Hindrances To Prayer
  By Charles H. Spurgeon

    There is such a thing as being hindered from prayer – and that may be done by falling into a generally lax, lukewarm condition in reference to the things of God. When a man becomes cold, indifferent and careless, one of the first things that will suffer will be his devotion. When a sick man is in a decline his lungs suffer, and his voice – and so when a Christian is in a spiritual decline the breath of prayer is affected and the cry of supplication becomes weak. Prayer is the true gauge of spiritual power. To hold back prayer is dangerous and of deadly tendency. You may depend upon it that, take it for all in all, what you are upon your knees you are really before your God.

    What the Pharisee and the Publican were in prayer was the true criterion of their spiritual state. You may maintain a decent reputation among men, but it is a small matter to be judged of man’s judgment – men see only the surface – while the Lord’s eyes pry into the recesses of the soul. If He sees that you are prayerless, He makes small account of your attendance at religious meetings, or your loud professions of conversion. If you are a man of earnest prayer and especially if the spirit of prayer is in you, so that in addition to certain seasons of supplication your heart habitually talks with God, things are right with you. But if this is not the case and your prayers are "hindered," there is something in your spiritual system which needs to be ejected, or something lacking which ought to be taken care of at once. "Keep thy heart with all diligence; for out of it are the issues of life" (Prov. 4:23), and living prayers are among those issues.

    Prayers may be hindered, next, by having too much to do. In this age this is a very common occurrence. Many a man who might have been of great service to the church of God becomes useless because he must branch out in some new direction in business which takes up all his spare time. Instead of feeling that his first care should be, "How can I best glorify God?" his all-absorbing objective is to "stretch his arms like seas and grasp in all the shore." …The rich man in the parable had no time for prayer, for he was busy in planning new barns in which to bestow his goods – but he had to find time for dying when the Lord said, "This night thy soul shall be required of thee" (Luke 12:20). Beware, I pray you, of "the desire of other things," the canker of riches, the insatiable greed which drives men into the snare of the devil, for if it works you no other ill, it will do you mischief enough, if your prayers are hindered.

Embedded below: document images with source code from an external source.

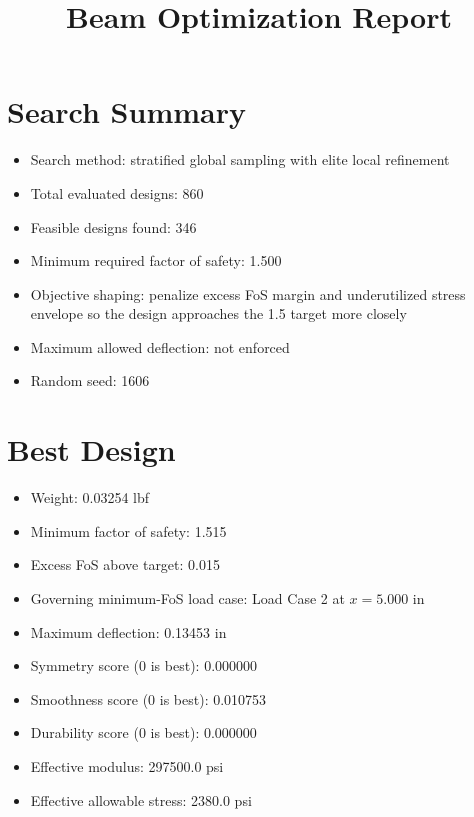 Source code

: \documentclass[11pt]{article}
\title{Beam Optimization Report}
\date{}
\begin{document}
\maketitle

\section*{Search Summary}
\begin{itemize}
\item Search method: stratified global sampling with elite local refinement
\item Total evaluated designs: 860
\item Feasible designs found: 346
\item Minimum required factor of safety: 1.500
\item Objective shaping: penalize excess FoS margin and underutilized stress envelope so the design approaches the 1.5 target more closely
\item Maximum allowed deflection: not enforced
\item Random seed: 1606
\end{itemize}

\section*{Best Design}
\begin{itemize}
\item Weight: 0.03254 lbf
\item Minimum factor of safety: 1.515
\item Excess FoS above target: 0.015
\item Governing minimum-FoS load case: Load Case 2 at $x=5.000$ in
\item Maximum deflection: 0.13453 in
\item Symmetry score (0 is best): 0.000000
\item Smoothness score (0 is best): 0.010753
\item Durability score (0 is best): 0.000000
\item Effective modulus: 297500.0 psi
\item Effective allowable stress: 2380.0 psi
\end{itemize}
\end{document}
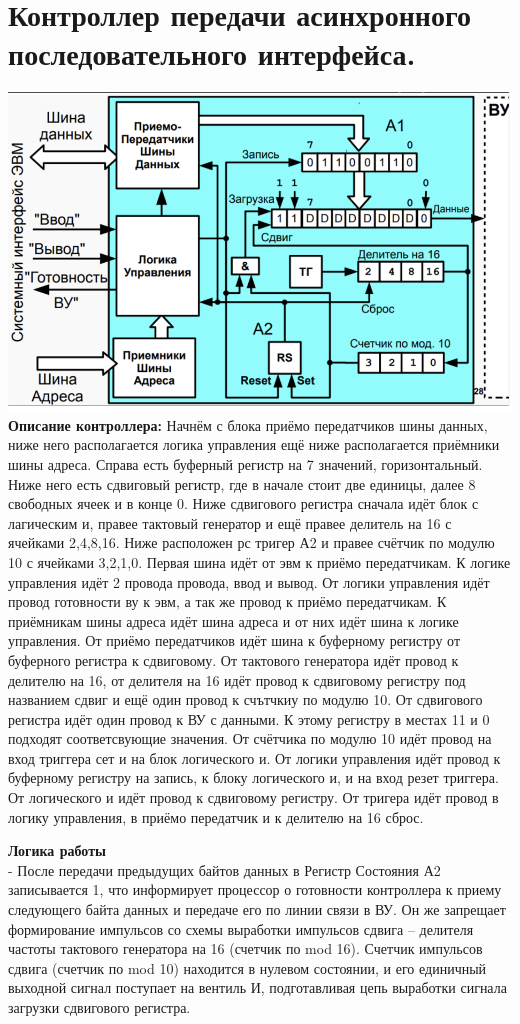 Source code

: \documentclass{article}
\begin{document}
\section{Контроллер передачи асинхронного последовательного интерфейса.}
\includegraphics[width=.8\textwidth]{out3.png}\\
\textbf{Описание контроллера:}
Начнём с блока приёмо передатчиков шины данных, ниже него располагается логика управления ещё ниже располагается приёмники шины адреса. Справа есть буферный регистр на 7 значений, горизонтальный. Ниже него есть сдвиговый регистр, где в начале стоит две единицы, далее 8 свободных ячеек и в конце 0. Ниже сдвигового регистра сначала идёт блок с лагическим и, правее тактовый генератор и ещё правее делитель на 16 с ячейками 2,4,8,16. Ниже расположен рс тригер А2 и правее счётчик по модулю 10 с ячейками 3,2,1,0.
Первая шина идёт от эвм к приёмо передатчикам. К логике управления идёт 2 провода провода, ввод и вывод. От логики управления идёт провод готовности ву к эвм, а так же провод к приёмо передатчикам. К приёмникам шины адреса идёт шина адреса и от них идёт шина к логике управления.
От приёмо передатчиков идёт шина к буферному регистру от буферного регистра к сдвиговому. 
От тактового генератора идёт провод к делителю на 16, от делителя на 16 идёт провод к сдвиговому регистру под названием сдвиг и ещё один провод к счътчкиу по модулю 10. От сдвигового регистра идёт один провод к ВУ с данными. К этому регистру в местах 11 и 0 подходят соответсвующие значения.
От счётчика по модулю 10 идёт провод на вход триггера сет и на блок логического и. От логики управления идёт провод к буферному регистру на запись, к блоку логического и, и на вход резет триггера. От логического и идёт провод к сдвиговому регистру. От тригера идёт провод в логику управления, в приёмо передатчик и к делителю на 16 сброс.

\textbf{Логика работы}\\
-	После передачи предыдущих байтов данных в Регистр Состояния А2 записывается 1, что информирует процессор о готовности контроллера к приему следующего байта данных и передаче его по линии связи в ВУ. Он же запрещает формирование импульсов со схемы выработки импульсов сдвига – делителя частоты тактового генератора на 16 (счетчик по mod 16). Счетчик импульсов сдвига (счетчик по mod 10) находится в нулевом состоянии, и его единичный выходной сигнал поступает на вентиль И, подготавливая цепь выработки сигнала загрузки сдвигового регистра. 
\end{document}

    We may even have too much to do in God’s house, and so hinder our prayers by being like Martha, numbered with much serving. I never heard of anyone who was hindered with too much praying. The more we do, the more we should pray, and prayer should balance our service, or rather, it should be the lifeblood of every action and saturate our entire life, as the dew of heaven filled Gideon’s fleece. We cannot labor too much if prayer is proportionate, but I fear that some of us would do far more if we attempted less and prayed more about it.

    I said we might do too much and I could not balance that truth unless I added that a very large proportion of Christians do too little. God has given them enough wealth to be able to retire from business. They have time upon their hands and they have even to invent ways of spending that time – and yet the ignorant require instructing, the sick need visiting, the poor need helping. Should they not lay out their abundant leisure in the service of God? Would they not, then, be quickened in prayer? I wish that all could say with one of the Lord’s saints, "Prayer is my business and praise is my pleasure" – but I am sure they never will till the zeal of the Lord’s house shall more fully consume them.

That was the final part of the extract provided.